- _WHAT IS NEEDED_: Copy each line of the records that holds the string "build".

========================================

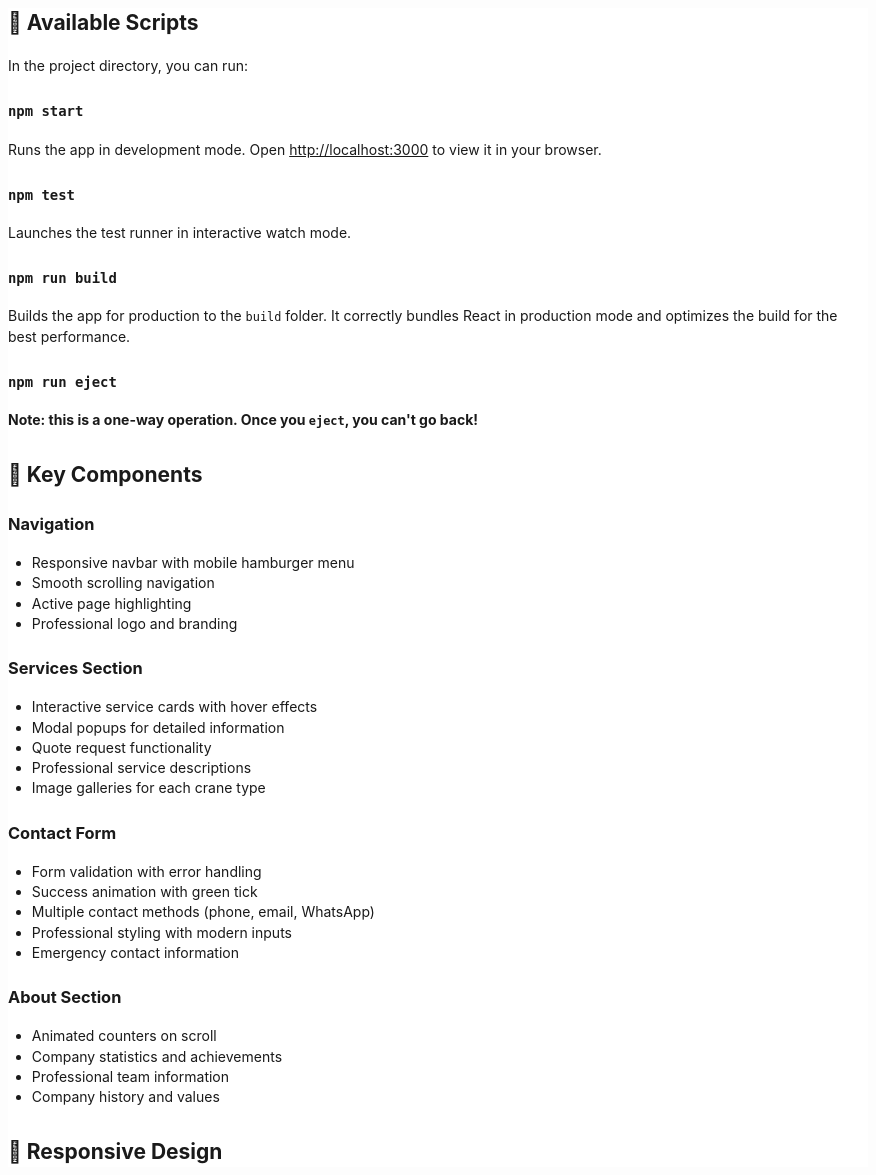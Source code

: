 ## 🎯 Available Scripts

In the project directory, you can run:

### `npm start`
Runs the app in development mode.
Open [http://localhost:3000](http://localhost:3000) to view it in your browser.

### `npm test`
Launches the test runner in interactive watch mode.

### `npm run build`
Builds the app for production to the `build` folder.
It correctly bundles React in production mode and optimizes the build for the best performance.

### `npm run eject`
**Note: this is a one-way operation. Once you `eject`, you can't go back!**

## 🌟 Key Components

### Navigation
- Responsive navbar with mobile hamburger menu
- Smooth scrolling navigation
- Active page highlighting
- Professional logo and branding

### Services Section
- Interactive service cards with hover effects
- Modal popups for detailed information
- Quote request functionality
- Professional service descriptions
- Image galleries for each crane type

### Contact Form
- Form validation with error handling
- Success animation with green tick
- Multiple contact methods (phone, email, WhatsApp)
- Professional styling with modern inputs
- Emergency contact information

### About Section
- Animated counters on scroll
- Company statistics and achievements
- Professional team information
- Company history and values

## 📱 Responsive Design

========================================

- _ANSWER TO THE EXERCISE_:
### `npm run build`
Builds the app for production to the `build` folder.
It correctly bundles React in production mode and optimizes the build for the best performance.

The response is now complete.